Once you try fanning for turkeys, the addiction for close-encounters becomes overwhelming, leaving you craving more of the adrenaline rush, like a kid with a candy habit looking for chocolate. I took my wife, Stefanie, on her first-ever turkey hunt this past spring, and while hunting with our friend Chad Yost, we almost got more than we bargained for.
We had patterned a group of jakes and longbeards that fed along a pasture, where they worked down a steep hill toward a creek late in the afternoon. We carefully tip-toed down a shelterbelt, densely overgrown with cedars, in order to check the field.
Our birds were right on time and just 250 yards into the pasture. Chad worked his way to the edge of the trees and popped up our Turkey Fan, which opens like an umbrella with the image of a mature gobbler on the canopy. You use the handle to hold the turkey image out in front of you to fan other red-headed birds into range. You can pop the canopy back and forth on the handle to produce a drumming sound for more realism.
Unfortunately, when getting in place, one of the birds saw us move before we got behind the fan and our group of gobblers headed away like roadrunners with Wile E. Coyote after them.
Feeling a little dejected, we moved to the end of the tree line and set up to see if we could entice one of the birds to come back. Chad used the fanning decoy and I used my Maestro box call to sound like a companion-seeking hen.
I must’ve hit the right love-struck notes because a gobbler lit up behind us. We had no idea there were turkeys behind us, too, and I switched to my H.S. Limb Shaker glass call and clucked and purred a few times.

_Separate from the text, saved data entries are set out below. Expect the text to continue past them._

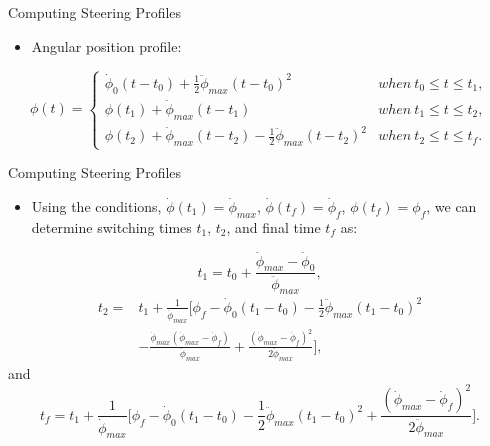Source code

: \documentclass{beamer}
\begin{document}
\begin{frame}{Computing Steering Profiles}
\begin{block}{ }
{\begin{itemize}
\item Angular position profile:
\end{itemize}
 \begin{equation}\label{phi_cons}
 \phi(t)=\left\{
                \begin{array}{ll}
                \dot{\phi}_0(t-t_0)+\frac{1}{2}\ddot{\phi}_{max}(t-t_0)^2& {\scriptstyle when} \  t_0\leq t\leq t_1,\\
                \phi(t_1)+ \dot{\phi}_{max}(t-t_1)& {\scriptstyle when} \  t_1\leq t \leq t_2,\\
                 \phi(t_2)+\dot{\phi}_{max}(t-t_2)-\frac{1}{2}\ddot{\phi}_{max}(t-t_2)^2& {\scriptstyle when} \ t_2\leq t\leq t_f.
                \end{array}
              \right.
 \end{equation}
}
\end{block}
\end{frame}
%
%
\begin{frame}{Computing Steering Profiles}

\begin{block}{ }
\begin{itemize}
\item Using the conditions, $\dot{\phi}(t_1)=\dot{\phi}_{max}$, $\dot{\phi}(t_f)=\dot{\phi}_f$, $\phi(t_f)=\phi_f$, we can determine switching times $t_1$, $t_2$, and final time $t_f$ as:
\end{itemize}
 \begin{equation}\label{t1cons}
t_1=t_0+\frac{\dot{\phi}_{max}-\dot{\phi}_0}{\ddot{\phi}_{max}},
 \end{equation}
 \begin{equation}\label{t2cons}
 \begin{split}
 t_2=&t_1+\frac{1}{\dot{\phi}_{max}}\Big[ \phi_f-\dot{\phi}_0(t_1-t_0)-\frac{1}{2}\ddot{\phi}_{max}(t_1-t_0)^2\\
 &-\frac{\dot{\phi}_{max}(\dot{\phi}_{max}-\dot{\phi}_f)}{\ddot{\phi}_{max}}+\frac{(\dot{\phi}_{max}-\dot{\phi}_f)^2}{2\ddot{\phi}_{max}} \Big],
 \end{split}
 \end{equation}
and
  \begin{equation}\label{tfcons}
 t_f=t_1+\frac{1}{\dot{\phi}_{max}}\Big[ \phi_f-\dot{\phi}_0(t_1-t_0)-\frac{1}{2}\ddot{\phi}_{max}(t_1-t_0)^2+\frac{(\dot{\phi}_{max}-\dot{\phi}_f)^2}{2\ddot{\phi}_{max}} \Big].
 \end{equation}
\end{block}
\end{frame}
\end{document}
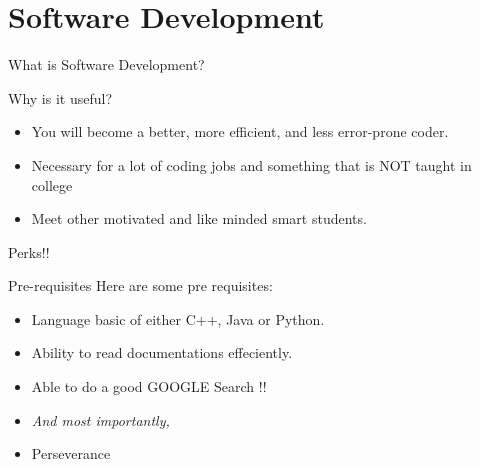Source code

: \section{Software Development}
    \begin{frame}{What is Software Development?}
        
    \end{frame}
    \begin{frame}{Why is it useful?}
        \begin{itemize}
            \item<+-> You will become a better, more efficient, and less error-prone coder.
            \item<+-> Necessary for a lot of coding jobs and something that is NOT taught in college            
            \item<+-> Meet other motivated and like minded smart students.
        \end{itemize}
    \end{frame}
    \begin{frame}{Perks!!}
        \vspace{20px}
        \vspace{20px}        
        
    \end{frame}
    \begin{frame}{Pre-requisites}
        Here are some pre requisites:
        \pause
        \begin{itemize}
            \item<+-> Language basic of either C++, Java or Python.
            \item<+-> Ability to read documentations effeciently.
            \item<+-> Able to do a good GOOGLE Search !!            
            \item<+->[] \textit{And most importantly,}
            \item<+-> Perseverance
        \end{itemize}
    \end{frame}

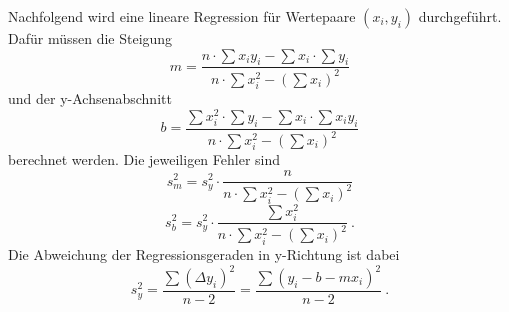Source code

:Nachfolgend wird eine lineare Regression für Wertepaare $(x_i,y_i)$ durchgeführt. Dafür müssen die Steigung
\begin{equation}
	m = \dfrac{
		n\cdot\sum x_iy_i-\sum x_i\cdot\sum y_i
		}
		{n\cdot\sum x_i^2-\left(\sum x_i\right)^2
		}
\end{equation}
und der y-Achsenabschnitt
\begin{equation}
	b = \dfrac{
		\sum x_i^2\cdot\sum y_i-\sum x_i\cdot\sum x_iy_i
		}{
		n\cdot\sum x_i^2-\left(\sum x_i\right)^2
		}
\end{equation}
berechnet werden. Die jeweiligen Fehler sind
\begin{equation}
	s_m^2 = s_y^2 \cdot \dfrac{n}{n\cdot\sum x_i^2-\left(\sum x_i\right)^2}
\end{equation}
\begin{equation}
	s_b^2 = s_y^2 \cdot \dfrac{\sum x_i^2}{n\cdot\sum x_i^2-\left(\sum x_i\right)^2}\ .
\end{equation}
Die Abweichung der Regressionsgeraden in y-Richtung ist dabei
\begin{equation}
	s_y^2 = \dfrac{\sum \left(\Delta y_i\right)^2}{n-2} = \dfrac{\sum \left(y_i-b-mx_i\right)^2}{n-2} \ .
\end{equation}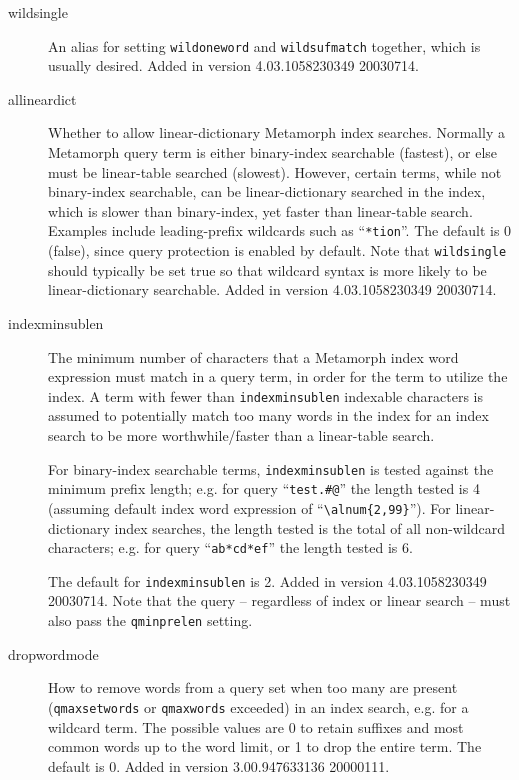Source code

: \begin{description}
\item[wildsingle]
  An alias for setting \verb`wildoneword` and \verb`wildsufmatch`
  together, which is usually desired.  Added in version 4.03.1058230349
  20030714.

\item[allineardict]
  Whether to allow linear-dictionary Metamorph index searches.
  Normally a Metamorph query term is either binary-index searchable
  (fastest), or else must be linear-table searched (slowest).
  However, certain terms, while not binary-index searchable, can be
  linear-dictionary searched in the index, which is slower than
  binary-index, yet faster than linear-table search.  Examples include
  leading-prefix wildcards such as ``\verb`*tion`''.  The default is 0
  (false), since query protection is enabled by default.  Note that
  \verb`wildsingle` should typically be set true so that wildcard
  syntax is more likely to be linear-dictionary searchable.  Added in
  version 4.03.1058230349 20030714.

\item[indexminsublen]
  The minimum number of characters that a Metamorph index word expression
  must match in a query term, in order for the term to utilize the index.
  A term with fewer than \verb`indexminsublen` indexable characters
  is assumed to potentially match too many words in the index for
  an index search to be more worthwhile/faster than a linear-table search.

  For binary-index searchable terms, \verb`indexminsublen` is tested
  against the minimum prefix length; e.g. for query ``\verb`test.#@`''
  the length tested is 4 (assuming default index word expression of
  ``\verb`\alnum{2,99}`'').  For linear-dictionary index searches, the
  length tested is the total of all non-wildcard characters; e.g. for
  query ``\verb`ab*cd*ef`'' the length tested is 6.

  The default for \verb`indexminsublen` is 2.  Added in version
  4.03.1058230349 20030714.  Note that the query -- regardless of
  index or linear search -- must also pass the \verb`qminprelen`
  setting.

\item[dropwordmode]
  How to remove words from a query set when too many are present
  (\verb`qmaxsetwords` or \verb`qmaxwords` exceeded) in an index
  search, e.g. for a wildcard term.  The possible values are 0 to
  retain suffixes and most common words up to the word limit, or 1 to
  drop the entire term.  The default is 0.
  Added in version 3.00.947633136 20000111.


\end{description}
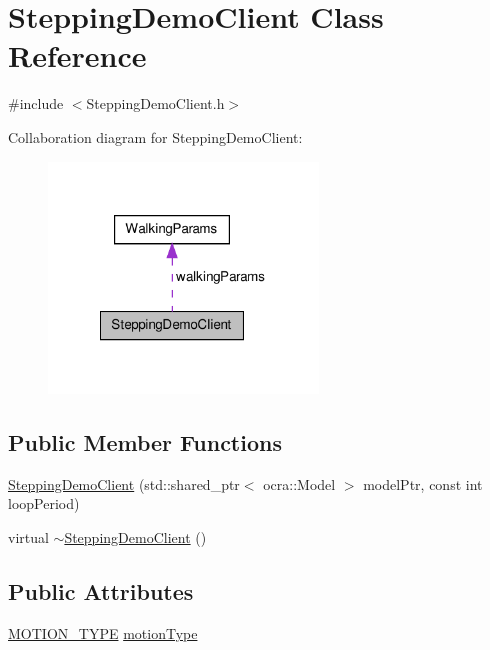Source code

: \hypertarget{classSteppingDemoClient}{\section{\-Stepping\-Demo\-Client \-Class \-Reference}
\label{classSteppingDemoClient}
}


{\ttfamily \#include $<$\-Stepping\-Demo\-Client.\-h$>$}



\-Collaboration diagram for \-Stepping\-Demo\-Client\-:\nopagebreak
\begin{figure}[H]
\begin{center}
\leavevmode
\includegraphics[width=203pt]{classSteppingDemoClient__coll__graph}
\end{center}
\end{figure}
\subsection*{\-Public \-Member \-Functions}
\begin{DoxyCompactItemize}
\item 
\hyperlink{classSteppingDemoClient_a28e41547ba5641741ceb3b378a5983db}{\-Stepping\-Demo\-Client} (std\-::shared\-\_\-ptr$<$ ocra\-::\-Model $>$ model\-Ptr, const int loop\-Period)
\item 
virtual \hyperlink{classSteppingDemoClient_a573eed904c7262c5cdbaf6e254d72559}{$\sim$\-Stepping\-Demo\-Client} ()
\end{DoxyCompactItemize}
\subsection*{\-Public \-Attributes}
\begin{DoxyCompactItemize}
\item 
\hyperlink{SteppingDemoClient_8h_abd6d177d63e98aa1b4ed4b8329e2a379}{\-M\-O\-T\-I\-O\-N\-\_\-\-T\-Y\-P\-E} \hyperlink{classSteppingDemoClient_aa880debbcbed0298ae1769dd8a3f721b}{motion\-Type}
\end{DoxyCompactItemize}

When the gobbler thundered again, he was much closer. Stef and Chad scrambled to turn 180 degrees and hopefully face-off with the turkey. I was standing back in the cedars and saw three red heads racing out of adjacent grass and clover and into our line of trees.
The birds darted past me and the next thing I knew Stef was lifting her shotgun. The Mossberg 20-gauge Turkey Thug boomed, creating a scurry of excitement from the extra birds trying to escape.
Stef had made a great shot at just seven yards on a turkey running directly at them. It was almost as though she had to shoot the bird in self-defense. It was a very difficult shot to make since the shot pattern is extremely tight at that range and the bird's head was moving with each running step.
We had played around with some of the new Federal 3rd Degree turkey loads and knew they provided a huge advantage at close range. They feature three layers of shot, starting with Heavyweight No. 7s, followed by lead No. 5s and then FlightStopper lead No. 6s. The layers of shot provide a fast-spreading dense pattern at close range, performance for mid-range targets, and finally, the Heavyweights for birds stretching the shooting opportunities out to 50 yards.
It was Stef's first-ever turkey, and the close encounter already has her asking where we are planning to hunt turkey again this spring.